I have been thinking for a while about how to express my growing ideology about gender politics and my philosophy about gender. We are all blood brothers and sisters. I would like for you to read that a hundred times and repeat it that many more times. This is what we are. We share in each others triumphs, love, hatred, and failures. We are destined to live passionate lives with the other sex, no matter what the emotion felt is. This is fact, whether you like it or not.
There was a period of time when we actually didn't have these silly notions of a battle of the sexes. Both sexes were stuck in roles, however which continues to taint how both sexes interact in an age of fluid gender roles. The current predicament has more and more people avoiding the opposite sex like the plague, which is not good for a healthy society to flourish.
All of our lives we ask ourselves is this really what's meant for us,
take a cold hard look at yourself, it takes heart to face your reality.
Am I the only one who sees the reality? We all want to love and have another person(or people) in our lives and we aren't really programmed to hate one another by default. Personally, I am incapable of hate(I don't even hate my husband's parents for disowning him), and I am incapable of despising people just because of their ideology, I might passionately disagree with it, but I certainly won't hate you for it.
There are those who I feel are unable to acknowledge that others can suffer from problems as much as they can, regrettably this attitude must be corrected, it is not all about your specific demographic, it is about PEOPLE who could have very different experiences than you. Perhaps that man did really experience that and isn't making it up and perhaps that lesbian did suffer that discrimination. It is ok to admit that people don't fit preconceived boxes that people want to put them in. That is the start of bigotry, is trying to force people into boxes, it doesn't work that way.
I would love for a world where men and women can be happy and live harmonious lives with each other and be more than blood brothers and sisters and be human beings rather than a nebulous and ultimately futile label of of man and woman(gender is a much more complicated concept than what parts you're born with). I appreciate how people express themselves, and I enjoy others' cultures(sub-cultures too). I scream about all kinds of double standards that men and women face.
The real problem is that it seems that people are afraid to break stereotypes which leads to all kinds of problems and I will continue to maintain that whether others like it or not. Obviously, I am not going to make friends by calling for others to accept their own responsibility and own up for their problems. I am fine with that. I do not blog to make friends, I blog to tell people how I feel about sexism and other human rights problems. Do I expect others to feel the same way? No. I do not. Everyone is allowed their opinion, and I have the right to make an opinion on others' statements. There were several factors that led to me dropping the ifeminist label and MRA label, for one I feel both labels are in fact loaded labels that can have nasty implications and for another I am a unique snowflake in the blogosphere because I agree with some feminist ideas and I do agree with some MRA ideas and I happen to have all kinds of ideas of my own. Labels are useful and dangerous tools.

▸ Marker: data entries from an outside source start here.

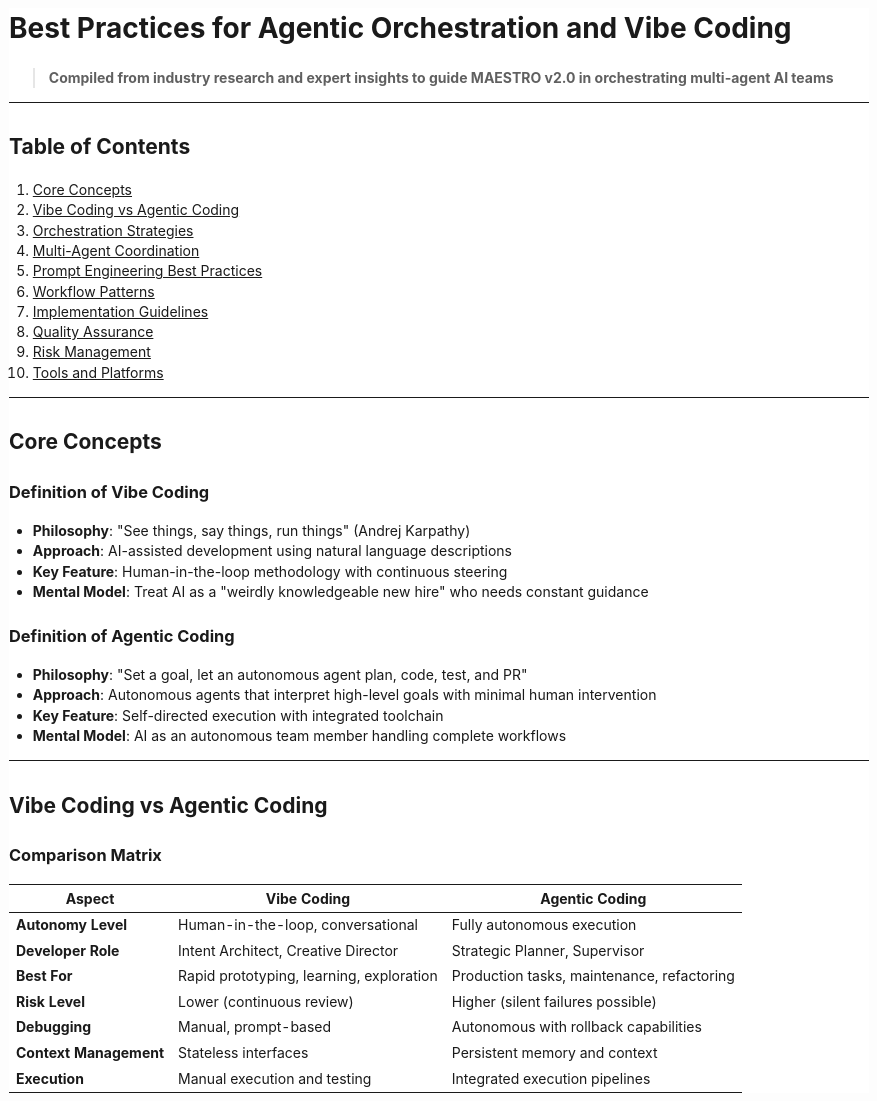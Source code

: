 # Best Practices for Agentic Orchestration and Vibe Coding

> **Compiled from industry research and expert insights to guide MAESTRO v2.0 in orchestrating multi-agent AI teams**

---

## Table of Contents
1. [Core Concepts](#core-concepts)
2. [Vibe Coding vs Agentic Coding](#vibe-coding-vs-agentic-coding)
3. [Orchestration Strategies](#orchestration-strategies)
4. [Multi-Agent Coordination](#multi-agent-coordination)
5. [Prompt Engineering Best Practices](#prompt-engineering-best-practices)
6. [Workflow Patterns](#workflow-patterns)
7. [Implementation Guidelines](#implementation-guidelines)
8. [Quality Assurance](#quality-assurance)
9. [Risk Management](#risk-management)
10. [Tools and Platforms](#tools-and-platforms)

---

## Core Concepts

### Definition of Vibe Coding
- **Philosophy**: "See things, say things, run things" (Andrej Karpathy)
- **Approach**: AI-assisted development using natural language descriptions
- **Key Feature**: Human-in-the-loop methodology with continuous steering
- **Mental Model**: Treat AI as a "weirdly knowledgeable new hire" who needs constant guidance

### Definition of Agentic Coding
- **Philosophy**: "Set a goal, let an autonomous agent plan, code, test, and PR"
- **Approach**: Autonomous agents that interpret high-level goals with minimal human intervention
- **Key Feature**: Self-directed execution with integrated toolchain
- **Mental Model**: AI as an autonomous team member handling complete workflows

---

## Vibe Coding vs Agentic Coding

### Comparison Matrix

| Aspect | Vibe Coding | Agentic Coding |
|--------|-------------|----------------|
| **Autonomy Level** | Human-in-the-loop, conversational | Fully autonomous execution |
| **Developer Role** | Intent Architect, Creative Director | Strategic Planner, Supervisor |
| **Best For** | Rapid prototyping, learning, exploration | Production tasks, maintenance, refactoring |
| **Risk Level** | Lower (continuous review) | Higher (silent failures possible) |
| **Debugging** | Manual, prompt-based | Autonomous with rollback capabilities |
| **Context Management** | Stateless interfaces | Persistent memory and context |
| **Execution** | Manual execution and testing | Integrated execution pipelines |
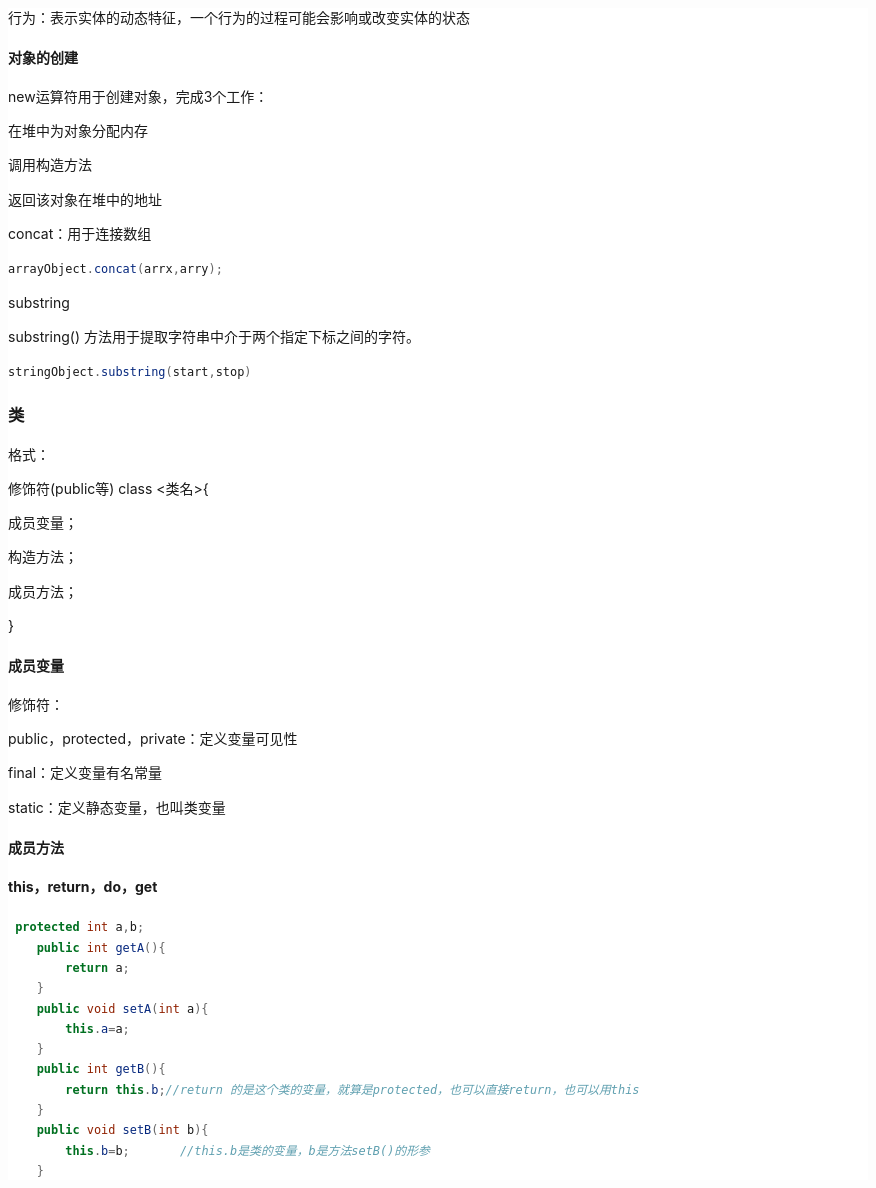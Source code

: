 行为：表示实体的动态特征，一个行为的过程可能会影响或改变实体的状态

#### 对象的创建

new运算符用于创建对象，完成3个工作：

在堆中为对象分配内存

调用构造方法

返回该对象在堆中的地址

concat：用于连接数组

```java
arrayObject.concat(arrx,arry);
```

substring

substring() 方法用于提取字符串中介于两个指定下标之间的字符。

```java
stringObject.substring(start,stop)
```

### 类

格式：

修饰符(public等) class <类名>{

成员变量；

构造方法；

成员方法；

}

#### 成员变量

修饰符：

public，protected，private：定义变量可见性

final：定义变量有名常量

static：定义静态变量，也叫类变量

#### 成员方法

#### this，return，do，get

```java
 protected int a,b;
    public int getA(){
        return a;
    }
    public void setA(int a){
        this.a=a;
    }
    public int getB(){
        return this.b;//return 的是这个类的变量，就算是protected，也可以直接return，也可以用this
    }
    public void setB(int b){
        this.b=b;       //this.b是类的变量，b是方法setB()的形参
    }
```

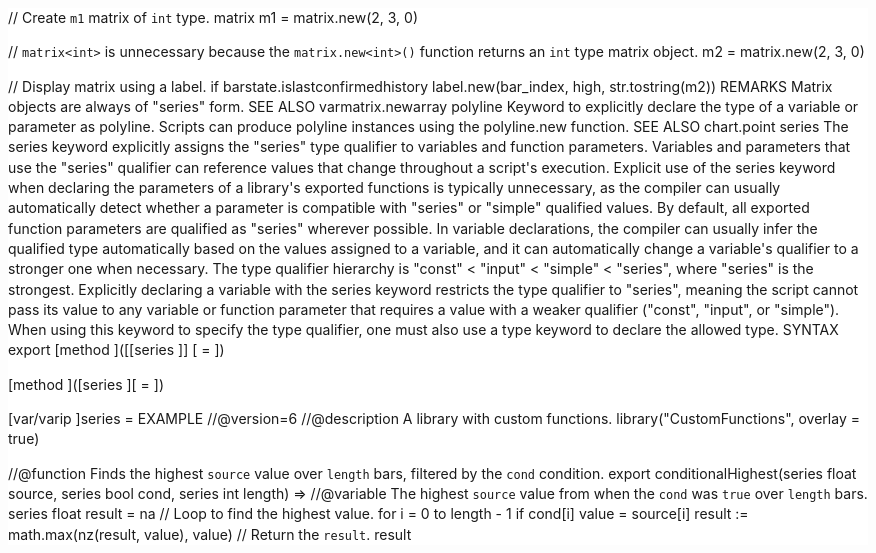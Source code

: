 // Create `m1` matrix of `int` type.
matrix<int> m1 = matrix.new<int>(2, 3, 0)

// `matrix<int>` is unnecessary because the `matrix.new<int>()` function returns an `int` type matrix object.
m2 = matrix.new<int>(2, 3, 0)

// Display matrix using a label.
if barstate.islastconfirmedhistory
    label.new(bar_index, high, str.tostring(m2))
REMARKS
Matrix objects are always of "series" form.
SEE ALSO
varmatrix.new<type>array
polyline
Keyword to explicitly declare the type of a variable or parameter as polyline. Scripts can produce polyline instances using the polyline.new function.
SEE ALSO
chart.point
series
The series keyword explicitly assigns the "series" type qualifier to variables and function parameters. Variables and parameters that use the "series" qualifier can reference values that change throughout a script's execution.
Explicit use of the series keyword when declaring the parameters of a library's exported functions is typically unnecessary, as the compiler can usually automatically detect whether a parameter is compatible with "series" or "simple" qualified values. By default, all exported function parameters are qualified as "series" wherever possible.
In variable declarations, the compiler can usually infer the qualified type automatically based on the values assigned to a variable, and it can automatically change a variable's qualifier to a stronger one when necessary. The type qualifier hierarchy is "const" < "input" < "simple" < "series", where "series" is the strongest.
Explicitly declaring a variable with the series keyword restricts the type qualifier to "series", meaning the script cannot pass its value to any variable or function parameter that requires a value with a weaker qualifier ("const", "input", or "simple").
When using this keyword to specify the type qualifier, one must also use a type keyword to declare the allowed type.
SYNTAX
export [method ]<functionName>([[series ]<paramType>] <paramName>[ = <defaultValue>])

[method ]<functionName>([series <paramType> ]<paramName>[ = <defaultValue>])

[var/varip ]series <variableType> <variableName> = <variableValue>
EXAMPLE
//@version=6
//@description A library with custom functions.
library("CustomFunctions", overlay = true)

//@function Finds the highest `source` value over `length` bars, filtered by the `cond` condition.
export conditionalHighest(series float source, series bool cond, series int length) =>
    //@variable The highest `source` value from when the `cond` was `true` over `length` bars.
    series float result = na
    // Loop to find the highest value.
    for i = 0 to length - 1
        if cond[i]
            value   = source[i]
            result := math.max(nz(result, value), value)
    // Return the `result`.
    result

Which all this leads back to my original opinion that we are not even close to the harmonious species I think we could and should be, we have the ability to reason for a reason. I do not think every thing is peaches and cream or it ever will be, but I do think that people can alleviate most of the problems affecting both sexes and at least live better and more balanced lives. Until then we are blood brothers and sisters screaming for the other's blood. Does my metaphor anger you? It should. I'm angered form this metaphor and truth. I'm tired of all the blaming, it is not one sex's fault that we all suffer problems. Think about it.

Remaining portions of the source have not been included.